Everyone – both sides of the aisle – agree that this crashed economy needs some serious remedies, and fast. But there are growing feelings, Republican and Democratic alike, which address a concern that the $819 billion bailout bill (the American Recovery and Reinvestment Plan passed by the House on the 28th without a single Republican vote ) has too many elusive and questionable short-term band aids – like individual tax cuts/rebates that represent a very transitory and questionable impact on a soured economy – and lack the longer-term job-creating efforts that were so heavily stressed earlier in the discussions about a stimulus package – only a small part of this massive package is allocated to the much-touted effort to build and repair infrastructure (for example, out of $825 billion, there is only $30 billion set aside for roads and bridges, $9 billion for public transit and $1 billion for inter-city rail transportation… less than 5% of the total).

The January 28 Washington Post summarized this disappointment with the tax policies with a quote from Rep. Peter A. DeFazio (D-Ore.): "Every penny of the $825 billion [the earlier valuation of the plan] is borrowed against the future of our kids and grandkids, and so the question is: What benefit are we providing them? What are we doing for the country? It's the difference between real investment that will serve the nation for 30, 50 years and tax cuts, and that's a very poor tradeoff… I go to my district and people say, 'Yeah, I can use 10 extra bucks a week, but I would rather see more substantial investment.' We've gone through a couple bubbles that were borrowing and consumer-driven. We want a recovery that's solid and based in investment and productivity, and that points us at building things that will serve us decades to come."

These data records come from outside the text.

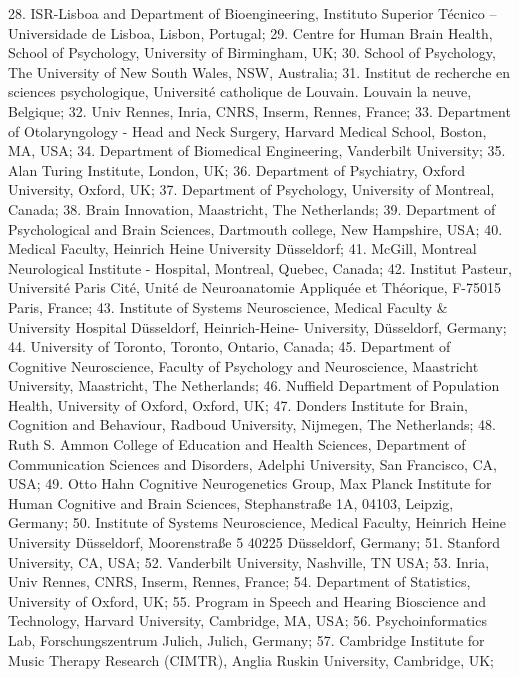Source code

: \documentclass[10pt,a4paper,twocolumns]{proc}
\begin{document}
{28. ISR-Lisboa and Department of Bioengineering, Instituto Superior Técnico – Universidade de Lisboa, Lisbon, Portugal; %
29. Centre for Human Brain Health, School of Psychology, University of Birmingham, UK; %
30. School of Psychology, The University of New South Wales, NSW, Australia; %
31. Institut de recherche en sciences psychologique, Université catholique de Louvain. Louvain la neuve, Belgique; %
32. Univ Rennes, Inria, CNRS, Inserm, Rennes, France; %
33. Department of Otolaryngology - Head and Neck Surgery, Harvard Medical School, Boston, MA, USA; %
34. Department of Biomedical Engineering, Vanderbilt University; %
35. Alan Turing Institute, London, UK; %
36. Department of Psychiatry, Oxford University, Oxford, UK; %
37. Department of Psychology, University of Montreal, Canada; %
38. Brain Innovation, Maastricht, The Netherlands; %
39. Department of Psychological and Brain Sciences, Dartmouth college, New Hampshire, USA; %
40. Medical Faculty, Heinrich Heine University Düsseldorf; %
41. McGill, Montreal Neurological Institute - Hospital, Montreal, Quebec, Canada; %
42. Institut Pasteur, Université Paris Cité, Unité de Neuroanatomie Appliquée et Théorique, F-75015 Paris, France; %
43. Institute of Systems Neuroscience, Medical Faculty & University Hospital Düsseldorf, Heinrich-Heine- University, Düsseldorf, Germany; %
44. University of Toronto, Toronto, Ontario, Canada; %
45. Department of Cognitive Neuroscience, Faculty of Psychology and Neuroscience, Maastricht University, Maastricht, The Netherlands; %
46. Nuffield Department of Population Health, University of Oxford, Oxford, UK; %
47. Donders Institute for Brain, Cognition and Behaviour, Radboud University, Nijmegen, The Netherlands; %
48. Ruth S. Ammon College of Education and Health Sciences, Department of Communication Sciences and Disorders, Adelphi University, San Francisco, CA, USA; %
49. Otto Hahn Cognitive Neurogenetics Group, Max Planck Institute for Human Cognitive and Brain Sciences, Stephanstraße 1A, 04103, Leipzig, Germany; %
50. Institute of Systems Neuroscience, Medical Faculty, Heinrich Heine University Düsseldorf, Moorenstraße 5 40225 Düsseldorf, Germany; %
51. Stanford University, CA, USA; %
52. Vanderbilt University, Nashville, TN USA; %
53. Inria, Univ Rennes, CNRS, Inserm, Rennes, France; %
54. Department of Statistics, University of Oxford, UK; %
55. Program in Speech and Hearing Bioscience and Technology, Harvard University, Cambridge, MA, USA; %
56. Psychoinformatics Lab, Forschungszentrum Julich, Julich, Germany; %
57. Cambridge Institute for Music Therapy Research (CIMTR), Anglia Ruskin University, Cambridge, UK; %
}
\end{document}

The Post also presented a similar view from the other side of the aisle: Rep. John L. Mica (Fla.), the ranking Republican on the transportation committee, who suggested that the administration’s infrastructure component was "almost minuscule." He noted that "They keep comparing this to Eisenhower, but he proposed a $500 billion highway system, and they're going to put $30 billion [in roads and bridges]... How farcical can you be? Give me a break."


Administration officials (most notably Lawrence H. Summers, Obama's chief economic adviser) claim that investing in infrastructure is being delayed because of their perception that there is a lack of “shovel ready” projects, but many feel betrayed that the “big promise” of infrastructure development has all been abandoned in this budget proposal. Other fundamental long-term issues are being addressed; energy efficiency is getting $50 billion, and there are allocations of $20 billion to begin the process of making medical healthcare records more centralized, uniform and efficient, $15.6 billion in Pell grants for college students, $6 billion for modernizing college buildings and more for scientific research.

Education is the big winner as the proposed stimulus package, according to the January 28 New York Times, “would shower the nation’s school districts, child care centers and university campuses with $150 billion in new federal spending, a vast two-year investment that would more than double the Department of Education’s current budget.” Education is the cornerstone of our future, money very well spent.

Of the immediate and necessary arenas of the spending proposal is the “$300 billion in aid for laid-off workers and budget-strapped states (for food stamps, temporary health coverage, increased unemployment benefits, Medicaid funding, schools and police), expenditures that many economists agree will enter the economic bloodstream quickly and trim further layoffs by state governments.” (The Post) Some first aid is obviously necessary, and one would also hope that the remaining TARP money can be used in significant part to stop the continuing plunge of home values, possibly incorporating programs presented in earlier blogs.

But with tax cuts guzzling $275 billion, it would seem that some if not all of this money could be allocated to more relevant and sustainable job-creation and long-term infrastructure development that would represent the genuine legacy of a successful rescue plan. What’s your opinion?

I’m Peter Dekom, and I approve this message.